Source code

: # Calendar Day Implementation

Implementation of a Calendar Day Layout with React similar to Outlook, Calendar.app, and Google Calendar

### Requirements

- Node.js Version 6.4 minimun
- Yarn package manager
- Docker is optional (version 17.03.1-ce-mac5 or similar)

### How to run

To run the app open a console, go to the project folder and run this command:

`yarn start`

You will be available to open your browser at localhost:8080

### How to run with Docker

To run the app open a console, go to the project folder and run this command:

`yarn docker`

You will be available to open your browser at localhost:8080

——————

#### Problem statement:
Reprint the listing above. Keep every line exactly as it is.

#### Answer to the problem:
Source code

: # Calendar Day Implementation

Implementation of a Calendar Day Layout with React similar to Outlook, Calendar.app, and Google Calendar

### Requirements

- Node.js Version 6.4 minimun
- Yarn package manager
- Docker is optional (version 17.03.1-ce-mac5 or similar)

### How to run

To run the app open a console, go to the project folder and run this command:

`yarn start`

You will be available to open your browser at localhost:8080

### How to run with Docker

To run the app open a console, go to the project folder and run this command:

`yarn docker`

You will be available to open your browser at localhost:8080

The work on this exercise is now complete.